Version 1.1
Authors: Yan Miao, Fu Liu, Yun Liu
Maintainer: Yan Miao [email protected]
This package provides a deep learning method for identification of viral contigs from metagenomic data in a fasta file. The method has the ability to identify viral contigs with short length (<500bp) from metagenomic data.
The prediction model is a deep learning based Recurrent Neural Network (RNN) that learns the high-level features of each contig to distinguish virus from host sequences. The model was trained using equal number of known viral and host sequences from NCBI RefSeq database. Before training, those known sequences were firstly split into a number of non-overlapping contigs with a length of 500bp and then were encoded by transforming (A, T, G, C) to (1, 2, 3, 4), respectively. For a query sequence shorter than 500bp, it should be first zero-padded up to 500bp.
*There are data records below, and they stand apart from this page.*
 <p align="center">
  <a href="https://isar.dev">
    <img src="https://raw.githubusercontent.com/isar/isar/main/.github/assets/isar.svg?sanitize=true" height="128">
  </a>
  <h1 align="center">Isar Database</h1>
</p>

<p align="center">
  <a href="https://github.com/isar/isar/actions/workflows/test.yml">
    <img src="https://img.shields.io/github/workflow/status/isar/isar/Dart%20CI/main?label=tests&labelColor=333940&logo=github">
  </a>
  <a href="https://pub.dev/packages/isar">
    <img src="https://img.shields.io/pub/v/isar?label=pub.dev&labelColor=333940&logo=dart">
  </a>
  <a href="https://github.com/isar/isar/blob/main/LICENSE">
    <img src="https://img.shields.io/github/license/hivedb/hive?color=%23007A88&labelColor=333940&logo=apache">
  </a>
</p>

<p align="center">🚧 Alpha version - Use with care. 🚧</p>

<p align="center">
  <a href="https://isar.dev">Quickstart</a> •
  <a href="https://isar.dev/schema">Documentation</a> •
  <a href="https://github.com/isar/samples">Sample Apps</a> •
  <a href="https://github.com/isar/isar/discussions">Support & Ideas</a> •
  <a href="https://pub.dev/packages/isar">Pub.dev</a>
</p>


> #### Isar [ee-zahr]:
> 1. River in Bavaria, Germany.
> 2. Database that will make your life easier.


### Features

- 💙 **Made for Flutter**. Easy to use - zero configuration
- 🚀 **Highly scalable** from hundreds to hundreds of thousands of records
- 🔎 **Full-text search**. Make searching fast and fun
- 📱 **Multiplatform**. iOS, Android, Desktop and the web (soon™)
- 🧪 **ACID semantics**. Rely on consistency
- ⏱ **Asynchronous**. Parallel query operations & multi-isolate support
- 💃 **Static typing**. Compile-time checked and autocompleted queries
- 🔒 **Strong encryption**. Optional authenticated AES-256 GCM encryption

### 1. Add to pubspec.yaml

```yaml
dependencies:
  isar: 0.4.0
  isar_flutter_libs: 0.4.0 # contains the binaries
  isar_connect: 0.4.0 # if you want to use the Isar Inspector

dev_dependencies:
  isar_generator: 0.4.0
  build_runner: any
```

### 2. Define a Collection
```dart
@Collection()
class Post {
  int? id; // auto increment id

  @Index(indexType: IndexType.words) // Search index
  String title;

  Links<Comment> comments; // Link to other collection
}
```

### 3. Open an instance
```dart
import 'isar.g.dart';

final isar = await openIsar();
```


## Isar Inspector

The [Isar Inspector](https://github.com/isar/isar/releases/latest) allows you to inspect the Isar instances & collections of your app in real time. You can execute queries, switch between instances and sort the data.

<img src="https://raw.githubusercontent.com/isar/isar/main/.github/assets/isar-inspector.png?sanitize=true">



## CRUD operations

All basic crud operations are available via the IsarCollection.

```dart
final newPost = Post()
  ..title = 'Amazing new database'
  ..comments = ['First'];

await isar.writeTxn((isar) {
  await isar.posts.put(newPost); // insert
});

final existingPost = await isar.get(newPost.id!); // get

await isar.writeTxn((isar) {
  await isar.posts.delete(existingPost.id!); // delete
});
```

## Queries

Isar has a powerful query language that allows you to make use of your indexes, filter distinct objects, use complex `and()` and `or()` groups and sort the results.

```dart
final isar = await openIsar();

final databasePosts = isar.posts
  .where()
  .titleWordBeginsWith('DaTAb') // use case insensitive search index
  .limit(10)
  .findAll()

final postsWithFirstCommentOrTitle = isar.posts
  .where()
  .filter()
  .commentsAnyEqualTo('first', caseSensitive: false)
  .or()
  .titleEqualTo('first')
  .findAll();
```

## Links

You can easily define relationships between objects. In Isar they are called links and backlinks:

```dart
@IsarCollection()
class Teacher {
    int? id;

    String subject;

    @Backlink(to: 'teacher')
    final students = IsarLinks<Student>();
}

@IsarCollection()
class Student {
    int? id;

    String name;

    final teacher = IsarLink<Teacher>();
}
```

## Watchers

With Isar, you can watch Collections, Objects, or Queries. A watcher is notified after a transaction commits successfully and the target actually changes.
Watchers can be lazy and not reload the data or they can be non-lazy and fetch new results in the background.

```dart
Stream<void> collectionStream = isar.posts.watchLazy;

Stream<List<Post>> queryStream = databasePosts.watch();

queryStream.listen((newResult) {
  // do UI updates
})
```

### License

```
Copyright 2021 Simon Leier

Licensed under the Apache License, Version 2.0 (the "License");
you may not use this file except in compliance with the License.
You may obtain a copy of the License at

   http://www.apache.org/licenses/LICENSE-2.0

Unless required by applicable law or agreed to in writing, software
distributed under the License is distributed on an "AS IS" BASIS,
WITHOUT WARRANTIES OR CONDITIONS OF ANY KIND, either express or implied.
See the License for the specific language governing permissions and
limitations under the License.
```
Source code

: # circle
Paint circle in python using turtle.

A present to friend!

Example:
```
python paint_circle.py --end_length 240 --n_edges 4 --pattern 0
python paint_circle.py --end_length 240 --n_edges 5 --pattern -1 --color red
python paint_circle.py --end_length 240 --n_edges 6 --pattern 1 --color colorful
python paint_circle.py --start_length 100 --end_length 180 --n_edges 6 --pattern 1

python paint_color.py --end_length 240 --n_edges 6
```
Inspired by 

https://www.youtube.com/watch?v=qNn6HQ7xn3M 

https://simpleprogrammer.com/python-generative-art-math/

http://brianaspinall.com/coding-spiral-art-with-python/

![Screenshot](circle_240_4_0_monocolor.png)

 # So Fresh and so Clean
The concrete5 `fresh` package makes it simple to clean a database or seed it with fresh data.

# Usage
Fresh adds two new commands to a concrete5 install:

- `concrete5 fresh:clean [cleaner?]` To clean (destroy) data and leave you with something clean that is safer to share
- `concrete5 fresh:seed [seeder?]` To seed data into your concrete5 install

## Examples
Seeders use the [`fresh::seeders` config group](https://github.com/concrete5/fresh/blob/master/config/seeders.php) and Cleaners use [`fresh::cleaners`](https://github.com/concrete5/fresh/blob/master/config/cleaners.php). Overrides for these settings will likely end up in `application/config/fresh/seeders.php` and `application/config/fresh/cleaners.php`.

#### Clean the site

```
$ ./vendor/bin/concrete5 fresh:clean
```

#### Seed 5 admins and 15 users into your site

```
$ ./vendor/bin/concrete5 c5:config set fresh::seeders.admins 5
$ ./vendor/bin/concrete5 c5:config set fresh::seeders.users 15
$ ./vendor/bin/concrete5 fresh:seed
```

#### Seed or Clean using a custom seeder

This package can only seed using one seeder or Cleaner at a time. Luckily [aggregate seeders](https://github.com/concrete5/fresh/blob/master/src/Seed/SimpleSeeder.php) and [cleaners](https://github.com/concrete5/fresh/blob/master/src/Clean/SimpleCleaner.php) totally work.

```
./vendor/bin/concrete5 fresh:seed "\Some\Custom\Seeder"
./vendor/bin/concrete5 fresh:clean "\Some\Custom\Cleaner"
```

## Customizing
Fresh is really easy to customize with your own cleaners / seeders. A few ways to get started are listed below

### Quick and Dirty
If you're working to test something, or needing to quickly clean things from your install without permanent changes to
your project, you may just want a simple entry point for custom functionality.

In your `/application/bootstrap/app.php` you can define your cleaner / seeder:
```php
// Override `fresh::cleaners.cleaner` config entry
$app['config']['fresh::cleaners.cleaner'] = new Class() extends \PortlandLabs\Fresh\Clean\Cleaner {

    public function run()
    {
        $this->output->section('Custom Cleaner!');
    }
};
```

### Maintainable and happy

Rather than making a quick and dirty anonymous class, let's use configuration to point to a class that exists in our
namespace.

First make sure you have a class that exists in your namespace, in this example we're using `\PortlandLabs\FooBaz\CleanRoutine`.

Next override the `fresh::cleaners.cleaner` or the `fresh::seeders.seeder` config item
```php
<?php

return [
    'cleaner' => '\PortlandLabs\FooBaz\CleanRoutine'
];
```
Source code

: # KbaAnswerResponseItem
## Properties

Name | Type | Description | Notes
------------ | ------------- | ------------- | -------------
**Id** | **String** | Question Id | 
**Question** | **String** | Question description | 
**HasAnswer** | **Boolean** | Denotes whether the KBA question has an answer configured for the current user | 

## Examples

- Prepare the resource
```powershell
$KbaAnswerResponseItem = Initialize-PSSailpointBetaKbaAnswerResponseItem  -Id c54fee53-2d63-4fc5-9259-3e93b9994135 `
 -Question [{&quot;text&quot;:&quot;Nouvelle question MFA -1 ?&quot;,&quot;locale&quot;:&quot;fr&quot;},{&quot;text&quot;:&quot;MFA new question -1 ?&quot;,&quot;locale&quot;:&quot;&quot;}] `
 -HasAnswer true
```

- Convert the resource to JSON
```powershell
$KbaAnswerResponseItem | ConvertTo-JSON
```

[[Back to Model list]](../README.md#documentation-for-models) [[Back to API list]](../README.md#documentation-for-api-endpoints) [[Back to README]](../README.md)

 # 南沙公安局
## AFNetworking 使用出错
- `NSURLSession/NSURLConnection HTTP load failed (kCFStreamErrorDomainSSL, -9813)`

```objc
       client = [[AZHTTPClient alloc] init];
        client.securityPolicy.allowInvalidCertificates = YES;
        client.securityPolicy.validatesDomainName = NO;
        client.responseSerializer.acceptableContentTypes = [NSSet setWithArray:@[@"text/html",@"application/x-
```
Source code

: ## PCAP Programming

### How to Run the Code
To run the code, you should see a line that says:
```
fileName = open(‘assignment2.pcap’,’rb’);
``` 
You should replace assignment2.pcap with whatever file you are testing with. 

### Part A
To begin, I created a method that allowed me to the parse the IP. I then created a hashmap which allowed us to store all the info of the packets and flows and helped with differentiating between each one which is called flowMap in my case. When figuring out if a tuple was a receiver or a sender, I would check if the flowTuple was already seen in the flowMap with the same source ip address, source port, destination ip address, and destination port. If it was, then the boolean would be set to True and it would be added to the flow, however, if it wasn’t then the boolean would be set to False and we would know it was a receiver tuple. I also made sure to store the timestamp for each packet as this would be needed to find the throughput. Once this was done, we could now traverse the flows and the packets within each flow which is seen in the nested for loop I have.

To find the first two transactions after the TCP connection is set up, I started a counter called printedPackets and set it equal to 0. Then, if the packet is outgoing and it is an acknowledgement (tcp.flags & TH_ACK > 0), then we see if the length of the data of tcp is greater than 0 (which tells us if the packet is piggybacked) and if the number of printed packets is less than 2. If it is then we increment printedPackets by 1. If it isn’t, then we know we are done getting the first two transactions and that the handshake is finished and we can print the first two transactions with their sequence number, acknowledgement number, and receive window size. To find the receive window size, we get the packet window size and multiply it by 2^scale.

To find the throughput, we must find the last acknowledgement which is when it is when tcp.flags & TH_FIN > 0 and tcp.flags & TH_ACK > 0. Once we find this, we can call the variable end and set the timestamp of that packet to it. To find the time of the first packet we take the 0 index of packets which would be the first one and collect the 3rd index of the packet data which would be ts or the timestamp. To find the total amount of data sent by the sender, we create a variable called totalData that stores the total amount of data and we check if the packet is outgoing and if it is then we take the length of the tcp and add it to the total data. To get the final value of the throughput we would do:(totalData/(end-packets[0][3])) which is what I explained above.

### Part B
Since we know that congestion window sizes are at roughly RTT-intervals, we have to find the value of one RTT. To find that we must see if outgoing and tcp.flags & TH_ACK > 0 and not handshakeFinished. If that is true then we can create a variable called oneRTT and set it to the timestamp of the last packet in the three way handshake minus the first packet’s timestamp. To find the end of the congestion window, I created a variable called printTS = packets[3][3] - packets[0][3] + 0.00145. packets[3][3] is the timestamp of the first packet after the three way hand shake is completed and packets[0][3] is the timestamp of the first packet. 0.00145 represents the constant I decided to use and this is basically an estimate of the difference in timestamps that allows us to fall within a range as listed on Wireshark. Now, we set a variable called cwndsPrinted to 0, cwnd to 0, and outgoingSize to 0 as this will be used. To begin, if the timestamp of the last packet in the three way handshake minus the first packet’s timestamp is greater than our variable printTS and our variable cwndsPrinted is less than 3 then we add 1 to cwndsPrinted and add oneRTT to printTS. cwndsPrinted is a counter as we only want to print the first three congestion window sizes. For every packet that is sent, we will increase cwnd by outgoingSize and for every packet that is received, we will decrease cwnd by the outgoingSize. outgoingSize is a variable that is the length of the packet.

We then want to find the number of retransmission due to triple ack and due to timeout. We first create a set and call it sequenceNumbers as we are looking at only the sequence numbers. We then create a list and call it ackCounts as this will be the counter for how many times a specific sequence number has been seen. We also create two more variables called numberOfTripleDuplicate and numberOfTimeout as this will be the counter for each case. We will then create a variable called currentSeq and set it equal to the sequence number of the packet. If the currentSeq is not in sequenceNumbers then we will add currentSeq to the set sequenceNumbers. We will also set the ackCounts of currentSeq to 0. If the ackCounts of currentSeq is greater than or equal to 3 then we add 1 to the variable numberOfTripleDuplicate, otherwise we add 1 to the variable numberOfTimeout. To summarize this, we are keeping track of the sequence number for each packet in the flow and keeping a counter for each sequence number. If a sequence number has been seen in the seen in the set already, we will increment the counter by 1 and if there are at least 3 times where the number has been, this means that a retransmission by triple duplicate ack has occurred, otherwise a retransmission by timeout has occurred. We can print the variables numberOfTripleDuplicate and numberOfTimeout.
Then the sequence is predicted by the RNN model trained with previously known sequences.
To utilize RNN-VirSeeker, Python packages "sklearn", "numpy" and "matplotlib" are needed to be previously installed.
In convenience, download Anaconda from https://repo.anaconda.com/archive/, which contains most of needed packages.
To insatll tensorflow, start "cmd.exe" and enter
pip install tensorflow
Our codes were all edited by Python 3.6.5 with TensorFlow 1.3.0.
It is simple to use RNN-VirSeeker for users' database.
There are two ways for users to train the model using train.py
.
- Using our original training database (containing 4500 viral sequences and 4500 host sequences of length 500bp)
"rnn_train.csv"
.
Users can utilize the trained model directly to test query contigs. Or you can make some changes to the hyperparameters, and then retrain the model. - Using users' own database in a ".csv" format.
- Firstly, chose a set of hyperparameters to train your dataset.
- Secondly, train and refine your model using your dataset according to the performance on a related validation dataset.
- Finally, utilize the saved well trained model to identify query contigs. Note: Before training, set the path to where the database is located. All labels should be encoded to one-hot labels.
To make a prediction, users' own query contigs should be edited into a ".csv" file, where every line contains a single query contig. Through run.py
, RNN-VirSeeker will give a set of scores to each query contig, higher of which represents its classification result. To specify where the csv files are stores, use ./run.py --help
.
Copyright (C) 2019 Jilin University
Authors: Yan Miao, Fu Liu, Yun Liu
This program is freely available as Python at https://github.com/crazyinter/RNN-VirSeeker.
Commercial users should contact Mr. Miao at [email protected], copyright at Jilin University.
This program is distributed in the hope that it will be useful, but WITHOUT ANY WARRANTY; without even the implied warranty of MERCHANTABILITY or FITNESS FOR A PARTICULAR PURPOSE. See the GNU General Public License for more details.